2010 Wie im letzten Jahr wurde wieder lange über den errechneten Schlupftermin hinaus gebrütet. Wieder gab es keinen Nachwuchs. Das lässt auf erneut unbefruchtete Eier schließen. Denkbar ist auch ein zwischenzeitliches Verlassen des Nestes in der Brutphase, so dass die Eier erkalteten.

2009 Nach acht Jahren Pause fand erstmals wieder eine Storchenbrut statt. Nachdem aber statt 32 Tage nach sieben Wochen immer noch gebrütet wurde, war klar: Junge würden nicht mehr schlüpfen. Vermutlich waren die Eier nicht befruchtet. Nachdem die Störche dann doch aufgegeben hatten, kamen sie nur noch selten zum Nest. Statt dessen tauchten sie allabendlich in Stedden auf und übernachteten auf dem dortigen Nest.

2007 und 2008 - wie 2006

2006 Bis auf gelegentliche Besuchsstörche blieb das Nest leer.

2005 Von Anfang Juni bis Ende August hielt sich in Oldau ein Paar mit Nestbindung auf.

2004 Anfang Mai kam ein noch junges Paar, baute auch am Nest, war aber sonst meistens unterwegs und zog nach zwei Wochen weiter. Fortan gab es nur noch sporadische Nestbesuche.

2003 Nur ganz selten hielt sich mal für kurze Zeit ein Besuchsstorch auf dem Nest auf. Oldau ist aufgrund seiner im Vergleich mit anderen Standorten geringeren Nahrungsgrundlage in Zukunft als Brutstelle gefährdet.

2002 In diesem Jahr gab es nur einen Einzelstorch. Als sich über längere Zeit kein Partner fand, kehrte er immer seltener zum Nest zurück, z.B., wenn sich Fremdstörche darauf nieder lassen wollten. Zuletzt wurde am 26.07. unter einem Strommast ein Storch tot aufgefunden. Er starb durch innere Verblutungen aufgrund eines Leberrisses, den er sich vermutlich bei einem Zusammenprall mit Mast oder Leitung zugezogen hatte.

2001 Das beringte Männchen der beiden Jahre zuvor kam nicht wieder. Zu dem neuen Männchen gesellte sich erst am 8. Mai ein Weibchen. Eine Brut kam nicht mehr zustande.

Als am 24.06. in Nestnähe auf dem Schützenplatz ein Feuerwerk stattfand, gerieten die Störche in Panik, verließen in der Dunkelheit das Nest und kehrten erst am folgenden Abend wieder zurück.
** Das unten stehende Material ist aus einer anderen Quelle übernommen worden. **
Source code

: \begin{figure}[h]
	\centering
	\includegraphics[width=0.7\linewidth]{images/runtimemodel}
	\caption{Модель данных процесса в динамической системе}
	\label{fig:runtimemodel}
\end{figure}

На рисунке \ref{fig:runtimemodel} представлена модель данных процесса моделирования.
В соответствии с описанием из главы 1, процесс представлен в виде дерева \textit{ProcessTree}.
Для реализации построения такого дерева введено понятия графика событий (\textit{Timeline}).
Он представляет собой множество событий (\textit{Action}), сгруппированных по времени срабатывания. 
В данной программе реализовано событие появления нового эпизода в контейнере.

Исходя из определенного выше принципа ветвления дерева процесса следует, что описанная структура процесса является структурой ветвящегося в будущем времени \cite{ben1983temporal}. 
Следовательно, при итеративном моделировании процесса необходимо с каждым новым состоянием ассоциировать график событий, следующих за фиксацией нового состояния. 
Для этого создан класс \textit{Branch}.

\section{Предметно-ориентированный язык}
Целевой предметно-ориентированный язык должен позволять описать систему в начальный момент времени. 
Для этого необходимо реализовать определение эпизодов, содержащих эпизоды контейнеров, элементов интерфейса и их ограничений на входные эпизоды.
Mit den Verantwortlichen wurden daraufhin Gespräche geführt, dass sich solche Vorfälle nicht mehr wiederholen.

2000 Nachdem am 21.06., dem heißesten Tag des Sommers, auch das zweite Junge tot abgeworfen war, konnten Fütterungen nicht mehr beobachtet werden. Es schien kein Leben mehr im Nest zu sein. Um so größer war die Freude, als einige Tage später doch noch ein weiteres Junges gesichtet wurde. Und das überlebte.

1999 Das 1991 in Jössen/NRW beringte Storchenmännchen Helg. 899 N hielt sich schon in den Vorjahren im Nachbarkreis Soltau-Fallingbostel und als Kurzbesucher auch in Jeversen auf. In diesem Jahr nun entschied es sich für das Nest in Oldau. Zwei Junge schlüpften am 04.06., starben aber nach einer Woche.